A pioneering textual analysis of French political speeches led by Stanford Professor of French Cécile Alduy reveals how Marine Le Pen, leader of France's surging far-right National Front, has made extremism palatable in a land of republican values.

French politician Marine Le Pen carried her father's right-wing fringe political party to first place in the country's latest elections for European Parliament.

Stanford scholar Cécile Alduy says Le Pen's success at the helm of France's right-wing National Front can be attributed to a combination of sophisticated rebranding and skillfully crafted moderate rhetoric that sells a conservative agenda that borders on extreme.

An associate professor of French at Stanford and a faculty affiliate of The Europe Center, Alduy conducted a qualitative and quantitative analysis of more than 500 speeches by Marine Le Pen and her father, Jean-Marie Le Pen, to find out what has made their party surge in the polls. 

Alduy's word-for-word analysis of National Front political speeches, published in the book Marine Le Pen prise aux mots: Décryptage du nouveau discours frontiste (Seuil, 2015) has become a flashpoint of political discourse in France.

The resulting research is the first study of Marine Le Pen's discourse, the first to compile a corpus of this magnitude of political speeches by a French political organization.

After sifting through the data and performing extensive close readings of the corpus, Alduy found that the stylistic polish of Marine Le Pen's language conceals ideological and mythological structures that have traditionally disturbed French voters. Her research reveals how radical views can be cloaked in soothing speech.

"Marine Le Pen's language is full of ambiguities, double meanings, silences and allusions," Alduy said.
 

Spatial layout of Marine Le Pen's speeches This diagram shows the spatial lay out of Marine Le Pen's discursive universe. Using factorial analysis in Hyperbase, one can create a "map" of all the most used words and how they correlate to one another: the closer they are spatially, the stronger their correlation, or how often they appear together.

Courtesy of Cécile Alduy
This diagram shows the spatial lay out of Marine Le Pen's discursive universe.

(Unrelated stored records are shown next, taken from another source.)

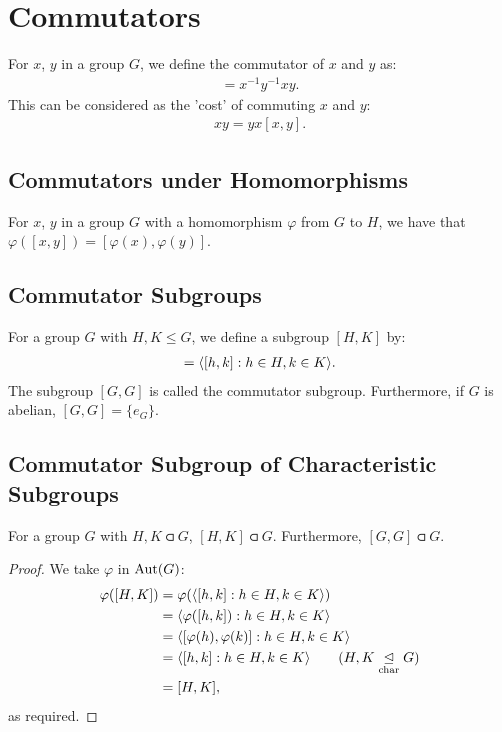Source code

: \section{Commutators} 

For $x$, $y$ in a group $G$, we define the commutator
of $x$ and $y$ as: \begin{align*}
    [x, y] = x^{-1}y^{-1}xy.
\end{align*} This can be considered as the 'cost' of commuting
$x$ and $y$: \begin{align*}
    xy = yx[x, y].
\end{align*} 

\subsection{Commutators under Homomorphisms} \label{2.3}

For $x$, $y$ in a group $G$ with a homomorphism $\varphi$ from $G$ to $H$, 
we have that $\varphi([x, y]) = [\varphi(x), \varphi(y)]$.

\subsection{Commutator Subgroups}

For a group $G$ with $H, K \leq G$, we define a subgroup $[H, K]$ by:
\begin{align*}
    [H, K] = \ang{[h, k] : h \in H, k \in K}.
\end{align*} The subgroup $[G, G]$ is called the commutator subgroup.
Furthermore, if $G$ is abelian, $[G, G] = \{e_G\}$.

\subsection{Commutator Subgroup of Characteristic Subgroups} \label{2.27}

For a group $G$ with $H, K \csub G$, $[H, K] \csub G$. Furthermore,
$[G, G] \csub G$.

\begin{proof}
    We take $\varphi$ in $\operatorname{Aut}(G)$: \begin{align*}
        \varphi([H, K]) 
        &= \varphi(\ang{[h, k] : h \in H, k \in K}) \\
        &= \ang{\varphi([h, k]) : h \in H, k \in K} \\
        &= \ang{[\varphi(h), \varphi(k)] : h \in H, k \in K} \\
        &= \ang{[h, k] : h \in H, k \in K} \tag{$H, K \csub G$} \\
        &= [H, K],
    \end{align*} as required.
\end{proof}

Using factorial analysis in Hyperbase, one can create a "map" of all the most used words and how they correlate to one another: the closer they are spatially, the stronger their correlation, or how often they appear together.
Image Courtesy of Cécile Alduy

But in terms of political agenda and ideological content, Alduy said the continuity between the younger and elder Le Pen is striking. "What is different is the words and phrases she uses to express the same agenda," Alduy said.

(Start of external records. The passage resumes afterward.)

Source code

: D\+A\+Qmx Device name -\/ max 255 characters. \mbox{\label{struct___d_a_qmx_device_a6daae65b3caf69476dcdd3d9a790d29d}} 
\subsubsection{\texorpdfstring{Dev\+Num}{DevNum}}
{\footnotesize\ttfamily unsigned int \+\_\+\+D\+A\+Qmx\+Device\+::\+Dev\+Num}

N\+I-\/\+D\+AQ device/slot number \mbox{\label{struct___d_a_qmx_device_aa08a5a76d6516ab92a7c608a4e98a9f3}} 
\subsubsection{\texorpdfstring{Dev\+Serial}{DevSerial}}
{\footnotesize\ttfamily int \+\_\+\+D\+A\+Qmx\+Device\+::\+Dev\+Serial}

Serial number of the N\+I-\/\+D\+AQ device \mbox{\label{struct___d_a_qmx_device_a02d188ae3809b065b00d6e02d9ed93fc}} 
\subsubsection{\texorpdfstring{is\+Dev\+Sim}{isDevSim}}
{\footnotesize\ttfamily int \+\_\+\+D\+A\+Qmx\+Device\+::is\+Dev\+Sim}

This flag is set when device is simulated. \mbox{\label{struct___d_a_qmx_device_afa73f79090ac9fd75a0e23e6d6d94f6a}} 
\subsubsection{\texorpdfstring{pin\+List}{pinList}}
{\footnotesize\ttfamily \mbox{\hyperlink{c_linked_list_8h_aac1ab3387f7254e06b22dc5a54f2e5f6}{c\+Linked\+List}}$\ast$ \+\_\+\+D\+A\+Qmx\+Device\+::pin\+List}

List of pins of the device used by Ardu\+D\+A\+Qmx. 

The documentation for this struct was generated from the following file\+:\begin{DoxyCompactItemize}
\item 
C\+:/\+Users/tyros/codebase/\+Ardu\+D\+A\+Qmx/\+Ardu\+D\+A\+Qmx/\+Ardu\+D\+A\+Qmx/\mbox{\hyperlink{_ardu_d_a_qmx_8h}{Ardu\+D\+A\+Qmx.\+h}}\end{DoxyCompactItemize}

Alduy, whose research centers on the history and mythology of national and ethnic identities since the European Renaissance, conducted the research with the help of Stanford graduate and undergraduate students and with communication consultant Stéphane Wahnich.  Academic technology specialist Michael Widner of Stanford Libraries and the Division of Literatures, Cultures and Languages, provided technical expertise throughout and trained students in the art of indexing the database.

With a grant from Stanford's Vice Provost for Undergraduate Education, Alduy and her team transcribed and analyzed more than 500 speeches by Marine and Jean-Marie Le Pen dating from 1987 to 2013. 

Alduy's team used text analysis software such as Hyperbase or Voyant Tools to measure precisely how Marine's language differs from that of Jean-Marie.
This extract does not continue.